July 8, 1964 - Three explosions ripped a gaping hole early today in the front wall of a home occupied by 10 civil rights workers in McComb, Mississippi. Two were injured slightly.
The concussion shattered the windshield of an automobile in the driveway of the house and broke three windows in two homes across the street.
FBI agents began an immediate inquiry into the bombing, the third of its kind in this southwestern Mississippi city of 12,000 since the civil rights campaign began June 21.
FBI agents, who received some assistance from local police, state troopers, and Pike County Sheriff’s deputies, arrived four hours after the blast, which came at 3:50 a.m., Central standard time.
Those injured were Curtis Hayes, a 21-year-old McComb Negro and field secretary for the Student Nonviolent Coordinating Committee (SNCC), and Dennis Sweeney (pictured), 21, a white student volunteer from Portland, Ore.
Flying glass peppered the right side of Mr. Hayes, who said he had been thrown out of a bed that stood only four feet from where one of the blasts tore a hole 14 inches in diameter and six inches deep in a concrete walk. He suffered cuts on his face, chest, back, arms, and legs. Mr. Sweeney received cuts on his face and arms.
One FBI agent said it was a miracle that Mr. Hayes had escaped with his life. Some local authorities expressed doubt that he had been sleeping in the bed next to the window under which the blasts occurred and implied through veiled remarks that the workers themselves had set off the explosions.
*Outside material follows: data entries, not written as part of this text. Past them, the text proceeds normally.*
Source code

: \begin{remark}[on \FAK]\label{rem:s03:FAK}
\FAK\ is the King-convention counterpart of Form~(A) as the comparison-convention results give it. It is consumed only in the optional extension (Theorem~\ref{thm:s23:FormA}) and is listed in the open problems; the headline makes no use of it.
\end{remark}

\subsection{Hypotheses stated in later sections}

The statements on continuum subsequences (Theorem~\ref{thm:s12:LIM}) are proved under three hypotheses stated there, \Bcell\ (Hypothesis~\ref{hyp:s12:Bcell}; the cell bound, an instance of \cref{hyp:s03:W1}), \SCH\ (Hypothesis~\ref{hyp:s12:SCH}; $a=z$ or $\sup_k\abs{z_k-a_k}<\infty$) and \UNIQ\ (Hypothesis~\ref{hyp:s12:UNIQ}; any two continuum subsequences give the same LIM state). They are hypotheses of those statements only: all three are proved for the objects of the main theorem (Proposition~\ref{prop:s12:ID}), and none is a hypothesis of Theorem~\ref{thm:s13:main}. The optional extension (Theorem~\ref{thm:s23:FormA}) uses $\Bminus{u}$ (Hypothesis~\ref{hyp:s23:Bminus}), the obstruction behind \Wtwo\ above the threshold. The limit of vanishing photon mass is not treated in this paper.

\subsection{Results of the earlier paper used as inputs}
A policeman was asked if it did not appear that someone had sought to kill the workers. He laughed sarcastically, spat tobacco juice into a flower bed, and replied, “Naw.”
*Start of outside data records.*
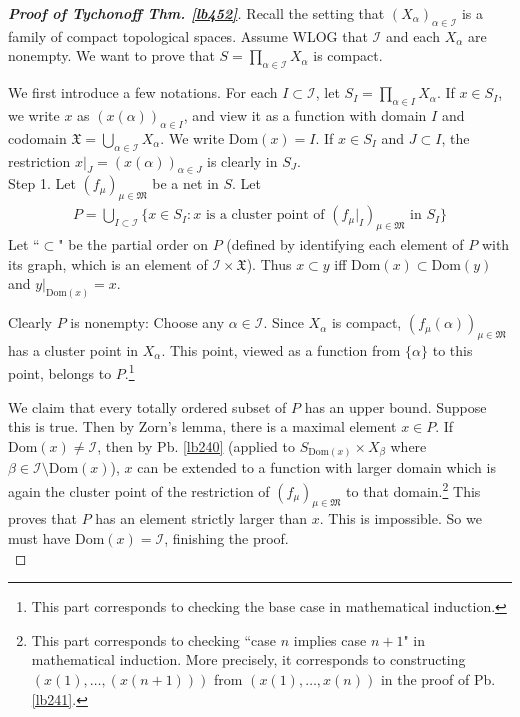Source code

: \documentclass[12pt,b5paper,notitlepage]{article}
\theoremstyle{definition}
\theoremstyle{plain}
\newcommand{\fk}{\mathfrak}
\newcommand{\Dom}{\mathrm{Dom}}
\newcommand{\scr}{\mathscr}
\numberwithin{equation}{section}
\begin{document}
\begin{proof}[\textbf{Proof of Tychonoff Thm. \ref{lb452}}]
Recall the setting that $(X_\alpha)_{\alpha\in\scr I}$ is a family of compact topological spaces. Assume WLOG that $\scr I$ and each $X_\alpha$ are nonempty. We want to prove that $S=\prod_{\alpha\in\scr I}X_\alpha$ is compact. 

We first introduce a few notations. For each $I\subset\scr I$, let $S_I=\prod_{\alpha\in I}X_\alpha$. If $x\in S_I$, we write $x$ as $(x(\alpha))_{\alpha\in I}$, and view it as a function with domain $I$ and codomain $\fk X=\bigcup_{\alpha\in\scr I}X_\alpha$. We write $\Dom(x)=I$. If $x\in S_I$ and $J\subset I$, the restriction $x|_J=(x(\alpha))_{\alpha\in J}$ is clearly in $S_J$.\\[-1ex]

Step 1. Let $(f_\mu)_{\mu\in\fk M}$ be a net in $S$. Let
\begin{align*}
P=\bigcup_{I\subset\scr I}\big\{x\in S_I: x\text{ is a cluster point of }(f_\mu|_I)_{\mu\in\fk M} \text{ in }S_I \big\}
\end{align*}
Let ``$\subset$" be the partial order on $P$ (defined by identifying each element of $P$ with its graph, which is an element of $\scr I\times \fk X$). Thus $x\subset y$ iff $\Dom(x)\subset\Dom(y)$ and $y|_{\Dom(x)}=x$.


Clearly $P$ is nonempty: Choose any $\alpha\in\scr I$. Since $X_\alpha$ is compact, $(f_\mu(\alpha))_{\mu\in\fk M}$ has a cluster point in $X_\alpha$. This point, viewed as a function from $\{\alpha\}$ to this point, belongs to $P$.\footnote{This part corresponds to checking the base case in mathematical induction.} 

We claim that every totally ordered subset of $P$ has an upper bound. Suppose this is true. Then by Zorn's lemma, there is a maximal element $x\in P$. If $\Dom(x)\neq \scr I$, then by Pb. \ref{lb240} (applied to $S_{\Dom(x)}\times X_\beta$ where $\beta\in \scr I\setminus\Dom(x)$), $x$ can be extended to a function with larger domain which is again the cluster point of the restriction of $(f_\mu)_{\mu\in\fk M}$ to that domain.\footnote{This part corresponds to checking ``case $n$ implies case $n+1$" in mathematical induction. More precisely, it corresponds to constructing $(x(1),\dots,(x(n+1)))$ from $(x(1),\dots,x(n))$ in the proof of Pb. \ref{lb241}.} This proves that $P$ has an element strictly larger than $x$. This is impossible. So we must have $\Dom(x)=\scr I$, finishing the proof.\\[-1ex]


\end{proof}
\end{document}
Despite the bombing, leaders of the Mississippi Project in McComb and in Jackson asserted that they would continue their activities in the southwestern part of the state. This area has been the scene of anti-Negro terrorism since last December.
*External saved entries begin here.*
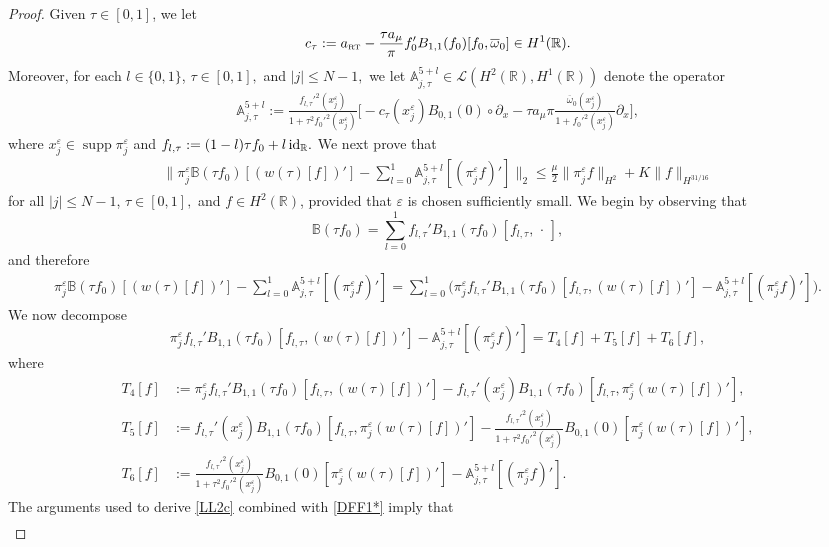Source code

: \documentclass[11pt,reqno]{amsart}
\numberwithin{equation}{section}
\newcommand{\0}{\Omega}
\newcommand{\e}{\varepsilon}
\newcommand{\p}{\partial}
\newcommand{\ov}{\overline}
\newcommand{\oo}{\ov\omega}
\newcommand{\bA}{\mathbb{A}}
\newcommand{\bB}{\mathbb{B}}
\newcommand{\kL}{\mathcal{L}}
\newcommand{\R}{\mathbb{R}}
\DeclareMathOperator{\supp}{supp}
\numberwithin{equation}{section}
\begin{document}
\begin{proof}
 


  Given $\tau\in[0,1]$, we let
\begin{align*} 
 c_\tau:=a_{\text{\tiny RT}}-\frac{\tau a_\mu}{\pi}f_0'B_{1,1}(f_0)[f_0,\oo_0]\in H^1(\R).
\end{align*}
Moreover, for each  $l\in\{0,1\}$, $\tau\in[0,1],$ and $|j|\leq N-1,$ we let  $ \bA_{j,\tau}^{5+l}\in\kL(H^2(\R), H^1(\R))$ denote  the operator  
\begin{align*} 
 \bA_{j,\tau}^{5+l}:=\frac{ f_{l,\tau}'^2(x_j^\e)}{1+\tau^2f_0'^2(x_j^\e)}\Big[ - c_\tau(x_j^\e) B_{0,1}(0)\circ\p_x- \tau a_\mu\pi\frac{\oo_0(x_j^\e)}{ 1+ f_0'^2(x_j^\e) } \p_x\Big],
\end{align*}
where $x_j^\e\in \supp \pi_j^\e$ and $f_{l,\tau} :=(1-l)\tau f_0+l\, {\rm id}_\R. $
 We next prove  that
\begin{align}\label{T4T}
 \Big\|\pi_j^\e \bB(\tau f_0)[(w(\tau)[f])']-\sum_{l=0}^1\bA_{j,\tau}^{5+l}[(\pi^\e_j f)']\Big\|_{2}\leq \frac{\mu}{2} \|\pi_j^\e f\|_{H^2}+K\|  f\|_{H^{31/16}}
\end{align}
 for all $ |j|\leq N-1$, $\tau\in[0,1],$ and  $f\in H^2(\R)$, provided that $\e$ is chosen sufficiently small.
 We begin by observing that
 \[
  \bB(\tau f_0)=\sum_{l=0}^1f_{l,\tau}'B_{1,1}(\tau f_0)[f_{l,\tau},\,\cdot\,],
 \]
and therefore
 \begin{align*}
  \pi_j^\e \bB(\tau f_0)[(w(\tau)[f])']-\sum_{l=0}^1\bA_{j,\tau}^{5+l}[(\pi^\e_j f)']=\sum_{l=0}^1\Big(\pi_j^\e f_{l,\tau}'B_{1,1}(\tau f_0)[f_{l,\tau}, (w(\tau)[f])']-\bA_{j,\tau}^{5+l}[(\pi^\e_j f)']\Big).
 \end{align*}
We now decompose
\[\pi_j^\e f_{l,\tau}'B_{1,1}(\tau f_0)[f_{l,\tau}, (w(\tau)[f])']-\bA_{j,\tau}^{5+l}[(\pi^\e_j f)']=T_{4}[f]+T_{5}[f]+T_{6}[f],\]
where
\begin{align*}
 T_{4}[f]&:=   \pi_j^\e f_{l,\tau}'B_{1,1}(\tau f_0)[f_{l,\tau}, (w(\tau)[f])']-   f_{l,\tau}' (x_j^\e)B_{1,1}(\tau f_0)[f_{l,\tau},\pi_j^\e (w(\tau)[f])'],\\[1ex]
 T_{5}[f]&:=  f_{l,\tau}' (x_j^\e)B_{1,1}(\tau f_0)[f_{l,\tau},\pi_j^\e (w(\tau)[f])']-  \frac{f_{l,\tau}'^2(x_j^\e)}{1+\tau^2f_0'^2(x_j^\e)}  B_{0,1}(0)[ \pi_j^\e (w(\tau)[f])'],\\[1ex]
 T_{6}[f]&:=  \frac{f_{l,\tau}'^2(x_j^\e)}{1+\tau^2f_0'^2(x_j^\e)}  B_{0,1}(0)[ \pi_j^\e (w(\tau)[f])']- \bA_{j,\tau}^{5+l}[(\pi_j^\e f)'].
\end{align*}
The arguments used to derive  \eqref{LL2c}  combined with \eqref{DFF1*} imply that
\begin{align}\label{ca41a}

\end{align}
\end{proof}
\end{document}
“We are all as determined as ever that we are going to stick this thing out,” said Mendy Samstein. The 25-year-old New Yorker is a SNCC field secretary and state coordinator of the summer project.
“We’re going to show the [Negro] people that we are willing to share their suffering,” said Mr. Samstein, who is white. “We hope in this way to heighten the country’s and the Federal Government’s sense of responsibility for breaking down this state of lawlessness.”
Mr. Samstein and the others arrived Sunday and began preparations for a voter registration drive, using the house as a headquarters.